Problem to solve
Pull out every line below that contains the word "HyperLogLog".

Provided information
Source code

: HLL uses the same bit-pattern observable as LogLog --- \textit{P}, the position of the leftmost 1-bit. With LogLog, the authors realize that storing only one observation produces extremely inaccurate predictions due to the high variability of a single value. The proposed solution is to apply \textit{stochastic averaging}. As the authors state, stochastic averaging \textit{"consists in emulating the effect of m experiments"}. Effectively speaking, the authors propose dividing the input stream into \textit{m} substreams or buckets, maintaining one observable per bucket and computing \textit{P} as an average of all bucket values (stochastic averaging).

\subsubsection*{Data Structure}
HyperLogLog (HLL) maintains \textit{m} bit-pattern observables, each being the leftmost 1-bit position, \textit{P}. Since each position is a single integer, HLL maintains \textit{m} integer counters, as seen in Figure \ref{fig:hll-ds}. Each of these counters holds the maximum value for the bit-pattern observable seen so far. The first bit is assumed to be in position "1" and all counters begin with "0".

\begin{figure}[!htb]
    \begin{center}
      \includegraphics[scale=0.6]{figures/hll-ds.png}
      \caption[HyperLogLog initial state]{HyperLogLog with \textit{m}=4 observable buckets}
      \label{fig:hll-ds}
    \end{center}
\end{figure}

==

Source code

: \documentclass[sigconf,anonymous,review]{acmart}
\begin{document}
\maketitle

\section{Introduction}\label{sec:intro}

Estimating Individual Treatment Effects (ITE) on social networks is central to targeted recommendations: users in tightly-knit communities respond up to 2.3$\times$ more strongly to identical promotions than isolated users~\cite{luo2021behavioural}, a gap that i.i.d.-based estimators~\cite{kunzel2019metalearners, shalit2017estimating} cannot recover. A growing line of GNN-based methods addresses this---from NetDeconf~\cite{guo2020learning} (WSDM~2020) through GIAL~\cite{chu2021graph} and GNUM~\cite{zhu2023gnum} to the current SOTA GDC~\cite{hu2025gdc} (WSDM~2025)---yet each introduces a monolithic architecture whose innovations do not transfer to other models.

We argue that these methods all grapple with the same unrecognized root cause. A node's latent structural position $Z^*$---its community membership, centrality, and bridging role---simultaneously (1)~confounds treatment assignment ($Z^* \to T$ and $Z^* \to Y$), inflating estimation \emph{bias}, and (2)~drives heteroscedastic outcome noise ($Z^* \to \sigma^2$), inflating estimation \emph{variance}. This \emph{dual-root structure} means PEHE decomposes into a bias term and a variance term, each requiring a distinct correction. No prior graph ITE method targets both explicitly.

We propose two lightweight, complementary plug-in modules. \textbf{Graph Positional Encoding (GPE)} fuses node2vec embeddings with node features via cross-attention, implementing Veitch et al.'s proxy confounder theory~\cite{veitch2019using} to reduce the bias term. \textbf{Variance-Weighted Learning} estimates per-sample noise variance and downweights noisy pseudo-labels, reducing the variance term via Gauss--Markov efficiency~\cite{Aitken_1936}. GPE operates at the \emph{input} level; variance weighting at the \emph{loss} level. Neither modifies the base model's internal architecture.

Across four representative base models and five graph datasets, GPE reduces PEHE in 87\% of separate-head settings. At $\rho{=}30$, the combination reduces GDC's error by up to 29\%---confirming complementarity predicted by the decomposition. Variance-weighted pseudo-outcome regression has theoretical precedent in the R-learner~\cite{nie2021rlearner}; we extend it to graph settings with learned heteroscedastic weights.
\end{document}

Answer box
HyperLogLog (HLL) maintains \textit{m} bit-pattern observables, each being the leftmost 1-bit position, \textit{P}. Since each position is a single integer, HLL maintains \textit{m} integer counters, as seen in Figure \ref{fig:hll-ds}. Each of these counters holds the maximum value for the bit-pattern observable seen so far. The first bit is assumed to be in position "1" and all counters begin with "0".
      \caption[HyperLogLog initial state]{HyperLogLog with \textit{m}=4 observable buckets}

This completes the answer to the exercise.